DEPARTMENTAL DECISION
The hearing in the above matter was held on April 18, 1958, in Washington, D. C. The Hearing Examiner rendered an Initial Decision dismissing the proceeding because of the decision of the Court of Appeals of the Second Circuit in Columbia Research Corp. v. Schaffer and Vibra-Brush Corp. v. Schaffer decided May 13, 1958. He also made findings that the respondent was giving information as to where, how and from whom obscene matter might be obtained and that he was furnishing obscene matter through the mails to purchasers. The Hearing Examiner found that the six films and the six sets of photographs introduced into evidence by the Government were obscene, lewd, lascivious and indecent within the meaning of Roth v. U.S., 354 U.S. 476.
The complainant excepted to the dismissal by the Hearing Examiner of this proceeding. Columbia Research, supra, held that a fraud order issued by the Post Office Department was invalid for failure to comply with Section 3(a) of the Administrative Procedure Act, 5 U.S.C. 1001 et. seq., which requires that "no person shall in any manner be required to resort to organization or procedure not so published." The Court said that section applied not only to affirmative resort but also to any "subjection to unpublished procedure," and that the proceeding was invalid for failure to publish a description of the relation between prosecutor and adjudicator. The Court went on to say,
"we hold the order at bar invalid for this reason, regardless whether the chain of subordination to the agency of both prosecutor and judge was in fact not sufficiently separated."

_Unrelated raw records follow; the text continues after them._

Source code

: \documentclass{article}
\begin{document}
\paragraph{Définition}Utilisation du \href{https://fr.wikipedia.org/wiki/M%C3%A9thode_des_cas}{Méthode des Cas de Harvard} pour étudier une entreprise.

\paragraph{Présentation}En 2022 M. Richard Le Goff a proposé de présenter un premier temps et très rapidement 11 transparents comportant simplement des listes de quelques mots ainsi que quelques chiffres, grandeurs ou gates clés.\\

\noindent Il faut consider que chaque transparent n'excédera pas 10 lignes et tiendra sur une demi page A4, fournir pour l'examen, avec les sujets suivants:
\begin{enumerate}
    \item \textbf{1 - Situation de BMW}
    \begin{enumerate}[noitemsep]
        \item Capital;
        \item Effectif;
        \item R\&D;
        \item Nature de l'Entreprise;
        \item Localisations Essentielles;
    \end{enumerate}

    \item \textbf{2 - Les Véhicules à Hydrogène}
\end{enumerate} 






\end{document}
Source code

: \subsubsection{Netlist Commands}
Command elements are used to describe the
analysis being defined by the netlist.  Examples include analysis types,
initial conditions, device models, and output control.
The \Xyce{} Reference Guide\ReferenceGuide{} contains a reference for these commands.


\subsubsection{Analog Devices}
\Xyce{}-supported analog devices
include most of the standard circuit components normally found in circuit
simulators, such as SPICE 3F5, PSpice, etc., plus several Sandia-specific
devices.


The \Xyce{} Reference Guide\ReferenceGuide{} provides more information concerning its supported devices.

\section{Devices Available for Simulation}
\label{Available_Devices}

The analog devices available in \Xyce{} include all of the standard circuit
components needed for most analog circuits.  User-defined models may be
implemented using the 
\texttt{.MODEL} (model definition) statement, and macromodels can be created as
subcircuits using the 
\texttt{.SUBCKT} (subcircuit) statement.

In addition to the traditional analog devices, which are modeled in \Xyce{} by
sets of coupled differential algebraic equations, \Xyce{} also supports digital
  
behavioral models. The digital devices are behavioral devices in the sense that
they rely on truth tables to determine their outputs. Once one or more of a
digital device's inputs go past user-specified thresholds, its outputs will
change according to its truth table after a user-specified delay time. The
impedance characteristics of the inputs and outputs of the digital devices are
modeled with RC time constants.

Since this case became ready for Departmental Decision, a reorganization in the Post Office Department established an independent Judicial Officer responsible directly to Postmaster General, who makes the final departmental decision in administrative proceedings. The General Counsel, who was the former adjudicator, has now become the prosecutor. New Rules of Practice were published effective April 26, 1958, and were served upon the respondent. Those rules were made applicable to this and other pending cases.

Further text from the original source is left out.